Nas margens do rio há um predador temível, um pássaro perfeitamente especializado
numa pesca de emboscada e de um ataque fulminante, o guarda-rios.
Conhecido por tantos outros nomes, como pica-peixe, rei-dos-rios ou juiz-dos-rios,
esta ave, uma das mais fantásticas e coloridas da Europa,
é mais uma das incríveis espécies que compõem a biodiversidade do Tua.
Observando atentamente as águas do rio, colocado num poleiro ou numa rocha,
dispara como uma flecha em direcção à sua presa, que nunca virá a saber o que lhe aconteceu.
O peixe ainda resiste a ser engolido,
mas o guarda-rios aprendeu a lidar com esta fraca resistência,
atordoando o peixe antes de o engolir por inteiro.
É um predador territorial, e é importante marcar os locais onde caça.
Depois de deixar a sua marca, parte para outros territórios.
Depois de sair do canhão, o Tua chegará ao seu destino final – o rio Douro.
Há milhares de anos que as águas e sedimentos transportados pelo Tua se depositam no Douro,
que, por sua vez, os transporta para o mar.
A algumas dezenas de metros acima destas águas, está um legado da história de Portugal.
Ao longo de todo o canhão, a linha do Tua, cravada nas escarpas da encosta Sul do rio,
acompanha-o desde o seu início, desde Mirandela.
A linha do Tua foi inaugurada no dia 27 de Outubro de 1887,
na presença do Rei D. Luís I,
para permitir o transporte de pessoas e de mercadorias
entre a cidade de Mirandela e a linha de comboio do Douro.
A linha, agora com 125 anos, foi recentemente encerrada.
Para funcionar devidamente, a linha precisa de obras de reparação e manutenção,
uma tarefa que o estado português não parece disposto a levar a cabo.
O restauro desta linha de comboio permitiria o transporte de pessoas mais uma vez,
possivelmente até num comboio de charme num cenário magnífico,
um recurso turístico de valor incalculável para a região local.
As raízes da linha do Tua estão intimamente ligadas à produção de vinho e ao Alto Douro Vinhateiro,
que durante muitos anos foi o coração de Trás-os-Montes.
A união milenar entre o Tua e o Douro tem um valor natural, histórico e social imenso.
Mas brevemente, se nada se fizer em contrário, será destruída para sempre.
O ecossistema da bacia hidrográfica do Tua e Douro será cortado ao meio,
interrompendo um habitat ímpar e a casa de milhares de animais selvagens,
alguns deles gravemente ameaçados de extinção, como é o caso da rara e frágil cegonha-preta.
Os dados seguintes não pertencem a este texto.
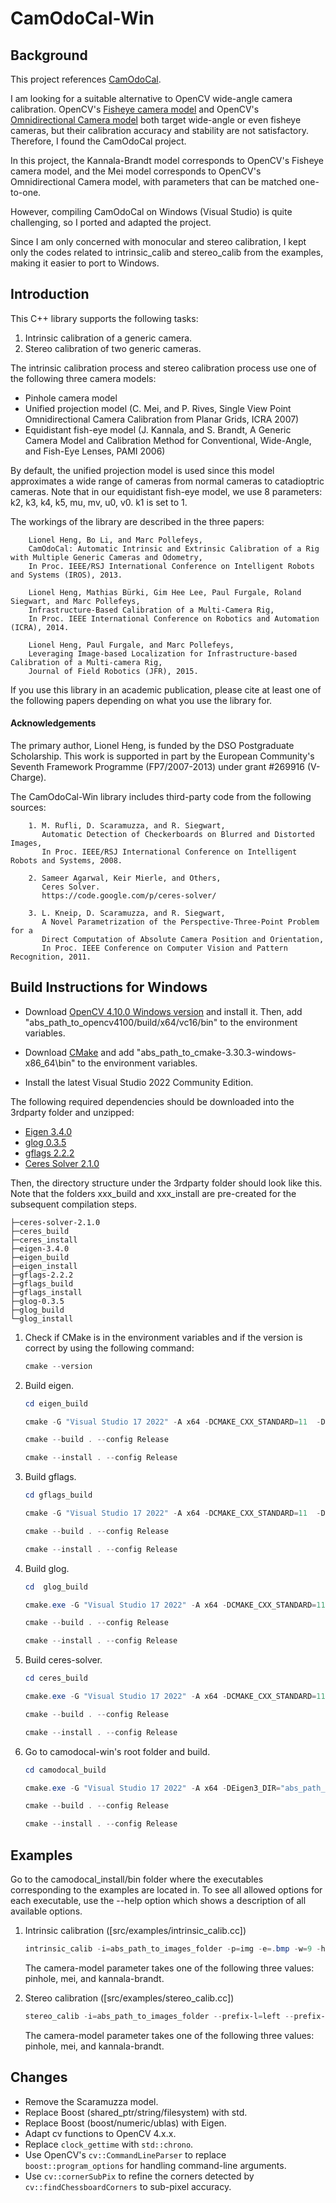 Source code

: # CamOdoCal-Win

## Background

This project references [CamOdoCal](https://github.com/hengli/camodocal).

I am looking for a suitable alternative to OpenCV wide-angle camera calibration. OpenCV's [Fisheye camera model](https://docs.opencv.org/4.x/db/d58/group__calib3d__fisheye.html)  and OpenCV's [Omnidirectional Camera model](https://docs.opencv.org/4.x/dd/d12/tutorial_omnidir_calib_main.html) both target wide-angle or even fisheye cameras, but their calibration accuracy and stability are not satisfactory. Therefore, I found the CamOdoCal project. 

In this project, the Kannala-Brandt model corresponds to OpenCV's Fisheye camera model, and the Mei model corresponds to OpenCV's Omnidirectional Camera model, with parameters that can be matched one-to-one.

However, compiling CamOdoCal on Windows (Visual Studio) is quite challenging, so I ported and adapted the project.

Since I am only concerned with monocular and stereo calibration, I kept only the codes related to intrinsic_calib and stereo_calib from the examples, making it easier to port to Windows.

## Introduction

This C++ library supports the following tasks:

1. Intrinsic calibration of a generic camera.
2. Stereo calibration of two generic cameras.

The intrinsic calibration process and stereo calibration process use one of the following three camera models:

* Pinhole camera model
* Unified projection model (C. Mei, and P. Rives, Single View Point Omnidirectional Camera Calibration from Planar Grids, ICRA 2007)
* Equidistant fish-eye model (J. Kannala, and S. Brandt, A Generic Camera Model and Calibration Method for Conventional, Wide-Angle, and Fish-Eye Lenses, PAMI 2006)

By default, the unified projection model is used since this model approximates a wide range of cameras from normal cameras to catadioptric cameras. Note that in our equidistant fish-eye model, we use 8 parameters: k2, k3, k4, k5, mu, mv, u0, v0. k1 is set to 1.

The workings of the library are described in the three papers:

        Lionel Heng, Bo Li, and Marc Pollefeys,
        CamOdoCal: Automatic Intrinsic and Extrinsic Calibration of a Rig with Multiple Generic Cameras and Odometry,
        In Proc. IEEE/RSJ International Conference on Intelligent Robots and Systems (IROS), 2013.
    
        Lionel Heng, Mathias Bürki, Gim Hee Lee, Paul Furgale, Roland Siegwart, and Marc Pollefeys,
        Infrastructure-Based Calibration of a Multi-Camera Rig,
        In Proc. IEEE International Conference on Robotics and Automation (ICRA), 2014.
        
        Lionel Heng, Paul Furgale, and Marc Pollefeys,
        Leveraging Image-based Localization for Infrastructure-based Calibration of a Multi-camera Rig,
        Journal of Field Robotics (JFR), 2015.

If you use this library in an academic publication, please cite at least one of the following papers depending on what you use the library for.

#### Acknowledgements ####

The primary author, Lionel Heng, is funded by the DSO Postgraduate Scholarship. This work is supported in part by the European Community's Seventh Framework Programme (FP7/2007-2013) under grant #269916 (V-Charge).

The CamOdoCal-Win library includes third-party code from the following sources:

        1. M. Rufli, D. Scaramuzza, and R. Siegwart,
           Automatic Detection of Checkerboards on Blurred and Distorted Images,
           In Proc. IEEE/RSJ International Conference on Intelligent Robots and Systems, 2008.
    
        2. Sameer Agarwal, Keir Mierle, and Others,
           Ceres Solver.
           https://code.google.com/p/ceres-solver/
        
        3. L. Kneip, D. Scaramuzza, and R. Siegwart,
           A Novel Parametrization of the Perspective-Three-Point Problem for a
           Direct Computation of Absolute Camera Position and Orientation,
           In Proc. IEEE Conference on Computer Vision and Pattern Recognition, 2011.

## Build Instructions for Windows

- Download [OpenCV 4.10.0 Windows version](https://github.com/opencv/opencv/releases/download/4.10.0/opencv-4.10.0-windows.exe) and install it. Then, add "abs_path_to_opencv4100/build/x64/vc16/bin" to the environment variables.

- Download [CMake](https://cmake.org/download/) and add "abs_path_to_cmake-3.30.3-windows-x86_64\bin" to the environment variables.
- Install the latest Visual Studio 2022 Community Edition.

The following required dependencies should be downloaded into the 3rdparty folder and unzipped:

- [Eigen 3.4.0](https://gitlab.com/libeigen/eigen/-/archive/3.4.0/eigen-3.4.0.zip)
- [glog 0.3.5](https://github.com/google/glog/archive/refs/tags/v0.3.5.zip)
- [gflags 2.2.2](https://github.com/gflags/gflags/archive/refs/tags/v2.2.2.zip)
- [Ceres Solver 2.1.0](https://github.com/ceres-solver/ceres-solver/archive/refs/tags/2.1.0.zip)

Then, the directory structure under the 3rdparty folder should look like this. Note that the folders xxx_build and xxx_install are pre-created for the subsequent compilation steps.

```
├─ceres-solver-2.1.0
├─ceres_build
├─ceres_install
├─eigen-3.4.0
├─eigen_build
├─eigen_install
├─gflags-2.2.2
├─gflags_build
├─gflags_install
├─glog-0.3.5
├─glog_build
└─glog_install
```

1. Check if CMake is in the environment variables and if the version is correct by using the following command: 

   ```powershell
   cmake --version
   ```

2. Build eigen.

   ```powershell
   cd eigen_build
   
   cmake -G "Visual Studio 17 2022" -A x64 -DCMAKE_CXX_STANDARD=11  -DCMAKE_CXX_STANDARD_REQUIRED=ON -DBUILD_TESTING=OFF -DEIGEN_COMPILER_SUPPORT_CPP11=ON  ../eigen-3.4.0 -DCMAKE_INSTALL_PREFIX="abs_path_to_3rdparty/eigen_install"
   
   cmake --build . --config Release
   
   cmake --install . --config Release
   ```

3. Build gflags.

   ```powershell
   cd gflags_build
   
   cmake -G "Visual Studio 17 2022" -A x64 -DCMAKE_CXX_STANDARD=11  -DCMAKE_CXX_STANDARD_REQUIRED=ON ../gflags-2.2.2 -DCMAKE_INSTALL_PREFIX="abs_path_to_3rdparty/gflags_install"
   
   cmake --build . --config Release
   
   cmake --install . --config Release
   ```

4. Build glog.

   ```powershell
   cd  glog_build
   
   cmake.exe -G "Visual Studio 17 2022" -A x64 -DCMAKE_CXX_STANDARD=11  -DCMAKE_CXX_STANDARD_REQUIRED=ON ../glog-0.3.5 -DCMAKE_INSTALL_PREFIX="abs_path_to_3rdparty/glog_install"
   
   cmake --build . --config Release
   
   cmake --install . --config Release
   ```

5. Build ceres-solver.

   ```powershell
   cd ceres_build
   
   cmake.exe -G "Visual Studio 17 2022" -A x64 -DCMAKE_CXX_STANDARD=11  -DCMAKE_CXX_STANDARD_REQUIRED=ON -DBUILD_TESTING=OFF -DBUILD_EXAMPLES=OFF -DBUILD_BENCHMARKS=OFF -DEigen3_DIR="../eigen_install/share/eigen3/cmake" -Dgflags_DIR="../gflags_install/lib/cmake/gflags" -Dglog_DIR="../glog_install/lib/cmake/glog" ../ceres-solver-2.1.0 -DCMAKE_INSTALL_PREFIX="abspath_to_3rdparty/ceres_install"
   
   cmake --build . --config Release
   
   cmake --install . --config Release
   ```

6. Go to camodocal-win's root folder and build.

   ```powershell
   cd camodocal_build
   
   cmake.exe -G "Visual Studio 17 2022" -A x64 -DEigen3_DIR="abs_path_to3rdparty/eigen_install/share/eigen3/cmake" -Dgflags_DIR="abs_path_to3rdparty/gflags_install/lib/cmake/gflags" -Dglog_DIR="abs_path_to3rdparty/glog_install/lib/cmake/glog" -DCeres_DIR="abs_path_to3rdparty/ceres_install/lib/cmake/Ceres" -DOpenCV_DIR="abs_path_to_opencv4100/build" ../ -DCMAKE_INSTALL_PREFIX="abspath_to_camodocal/camodocal_install"
   
   cmake --build . --config Release
   
   cmake --install . --config Release
   ```

   

## Examples

Go to the camodocal_install/bin folder where the executables corresponding to the examples are located in. To see all allowed options for each executable, use the --help option which shows a description of all available options.

1. Intrinsic calibration ([src/examples/intrinsic_calib.cc])

   ```powershell
   intrinsic_calib -i=abs_path_to_images_folder -p=img -e=.bmp -w=9 -h=6 -s=120 --camera-model=kannala-brandt --opencv=true --view-results=true -v=true
   ```

   The camera-model parameter takes one of the following three values: pinhole, mei, and kannala-brandt.

2. Stereo calibration  ([src/examples/stereo_calib.cc])

   ```powershell
   stereo_calib -i=abs_path_to_images_folder --prefix-l=left --prefix-r=right -e=.bmp -w=9 -h=6 -s=120 --camera-model=kannala-brandt --opencv=true --view-results=true -v=true
   ```

   The camera-model parameter takes one of the following three values: pinhole, mei, and kannala-brandt.

## Changes

- Remove the Scaramuzza model.
- Replace Boost (shared_ptr/string/filesystem) with std.
- Replace Boost (boost/numeric/ublas) with Eigen.
- Adapt cv functions to OpenCV 4.x.x.
- Replace `clock_gettime` with `std::chrono`.
- Use OpenCV's `cv::CommandLineParser` to replace `boost::program_options` for handling command-line arguments.
- Use `cv::cornerSubPix` to refine the corners detected by `cv::findChessboardCorners` to sub-pixel accuracy.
Uma grande barragem hidroeléctrica está a ser construída na foz do rio Tua,
onde este encontra o rio Douro.
A barragem pretende inundar as margens do rio numa extensão de mais de 20 Km,
submergindo todo um ecossistema ribeirinho e uma linha férrea centenária.
Um habitat único, do rio mais selvagem de Portugal, destruído para sempre.
Milhares de sobreiros, protegidos por lei, irão desaparecer.
Uma paisagem que tem vindo, ao longo de séculos,
a aprender a coexistir com populações humanas, será dizimada.
Tudo isto para se construir uma barragem que pretende produzir 0,1 %
das necessidades energéticas do país.
O Estado insiste em construir uma barragem que custava inicialmente
mais de 333 milhões de euros, numa altura de contenção e de austeridade,
inserida num Plano Nacional de Barragens com um custo de mais de 16 mil milhões de euros.
A UNESCO já preveniu o estado de que as medidas de compensação e mitigação de impacto,
necessárias para manter o Alto Douro Vinhateiro como Património da Humanidade,
seriam mais caras do que a barragem em si.
Quando já foram discutidas alternativas a este plano
que rondam os valores totais de 360 milhões de euros,
é uma decisão que não se compreende.
Esta barragem é um erro grave demais para suportarmos, e deve ser impedida.